*** THE INPUT ***

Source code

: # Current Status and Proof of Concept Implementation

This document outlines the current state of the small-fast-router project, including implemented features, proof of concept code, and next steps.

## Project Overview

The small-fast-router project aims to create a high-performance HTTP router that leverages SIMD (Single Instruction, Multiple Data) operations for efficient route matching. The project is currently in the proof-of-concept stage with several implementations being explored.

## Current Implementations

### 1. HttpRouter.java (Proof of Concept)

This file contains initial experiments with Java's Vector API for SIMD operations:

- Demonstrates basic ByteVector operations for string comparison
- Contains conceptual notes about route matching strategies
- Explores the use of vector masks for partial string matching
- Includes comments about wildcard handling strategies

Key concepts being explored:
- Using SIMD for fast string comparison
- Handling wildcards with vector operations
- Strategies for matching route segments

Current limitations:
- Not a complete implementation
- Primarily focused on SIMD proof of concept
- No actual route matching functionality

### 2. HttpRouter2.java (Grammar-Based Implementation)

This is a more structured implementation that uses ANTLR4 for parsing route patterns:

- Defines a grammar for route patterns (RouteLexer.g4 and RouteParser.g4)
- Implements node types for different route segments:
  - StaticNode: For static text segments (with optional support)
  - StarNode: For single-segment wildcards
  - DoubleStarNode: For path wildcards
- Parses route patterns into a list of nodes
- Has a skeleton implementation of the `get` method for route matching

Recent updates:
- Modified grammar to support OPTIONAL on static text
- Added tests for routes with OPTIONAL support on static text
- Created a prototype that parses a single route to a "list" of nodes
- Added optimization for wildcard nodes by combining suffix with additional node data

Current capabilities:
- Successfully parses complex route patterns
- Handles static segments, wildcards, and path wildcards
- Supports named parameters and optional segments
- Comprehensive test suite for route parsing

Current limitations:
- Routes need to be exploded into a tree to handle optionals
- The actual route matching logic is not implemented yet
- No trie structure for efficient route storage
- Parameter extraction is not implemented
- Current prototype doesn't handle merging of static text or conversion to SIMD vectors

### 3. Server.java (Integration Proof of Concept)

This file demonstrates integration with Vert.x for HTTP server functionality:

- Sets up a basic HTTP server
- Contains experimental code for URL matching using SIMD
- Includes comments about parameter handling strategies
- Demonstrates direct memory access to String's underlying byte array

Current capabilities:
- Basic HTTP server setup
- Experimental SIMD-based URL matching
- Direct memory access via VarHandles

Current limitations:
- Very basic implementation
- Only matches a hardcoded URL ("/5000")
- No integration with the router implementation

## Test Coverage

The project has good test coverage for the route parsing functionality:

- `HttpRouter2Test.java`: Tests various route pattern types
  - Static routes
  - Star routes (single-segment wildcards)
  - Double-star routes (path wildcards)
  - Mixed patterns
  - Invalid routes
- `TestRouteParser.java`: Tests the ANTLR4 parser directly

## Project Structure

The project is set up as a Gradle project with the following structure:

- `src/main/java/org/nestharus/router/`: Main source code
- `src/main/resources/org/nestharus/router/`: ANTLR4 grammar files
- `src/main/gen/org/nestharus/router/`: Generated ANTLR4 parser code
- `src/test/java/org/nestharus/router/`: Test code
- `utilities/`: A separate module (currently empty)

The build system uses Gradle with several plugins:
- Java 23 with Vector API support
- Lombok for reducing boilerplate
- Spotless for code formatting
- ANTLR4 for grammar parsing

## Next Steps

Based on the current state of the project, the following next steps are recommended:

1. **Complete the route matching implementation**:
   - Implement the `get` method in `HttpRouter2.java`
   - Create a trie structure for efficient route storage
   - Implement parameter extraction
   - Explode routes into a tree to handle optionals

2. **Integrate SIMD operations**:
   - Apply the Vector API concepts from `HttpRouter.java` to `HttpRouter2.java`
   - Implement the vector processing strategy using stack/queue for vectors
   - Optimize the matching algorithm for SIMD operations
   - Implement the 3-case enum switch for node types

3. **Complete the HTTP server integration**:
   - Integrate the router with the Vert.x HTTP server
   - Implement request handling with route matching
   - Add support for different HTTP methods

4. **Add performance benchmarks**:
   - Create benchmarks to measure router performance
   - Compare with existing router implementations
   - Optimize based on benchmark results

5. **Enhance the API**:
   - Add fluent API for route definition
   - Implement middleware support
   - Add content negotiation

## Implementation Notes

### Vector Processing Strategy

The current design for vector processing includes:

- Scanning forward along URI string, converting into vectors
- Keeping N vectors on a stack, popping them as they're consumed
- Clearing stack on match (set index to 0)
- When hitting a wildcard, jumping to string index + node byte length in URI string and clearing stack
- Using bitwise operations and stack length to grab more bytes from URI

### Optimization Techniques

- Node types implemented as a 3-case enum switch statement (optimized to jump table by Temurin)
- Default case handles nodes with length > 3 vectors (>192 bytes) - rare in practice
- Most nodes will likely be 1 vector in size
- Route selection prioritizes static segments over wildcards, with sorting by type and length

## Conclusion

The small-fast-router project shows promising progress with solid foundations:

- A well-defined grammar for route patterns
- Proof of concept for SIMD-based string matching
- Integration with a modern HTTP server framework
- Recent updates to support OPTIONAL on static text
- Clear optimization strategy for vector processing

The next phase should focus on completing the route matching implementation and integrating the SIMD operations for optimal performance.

*** End of THE INPUT ***

**PROMPT**
Reply with every line of the listing that has the string "length".

**FINISHED EXERCISE**
- When hitting a wildcard, jumping to string index + node byte length in URI string and clearing stack
- Using bitwise operations and stack length to grab more bytes from URI
- Default case handles nodes with length > 3 vectors (>192 bytes) - rare in practice
- Route selection prioritizes static segments over wildcards, with sorting by type and length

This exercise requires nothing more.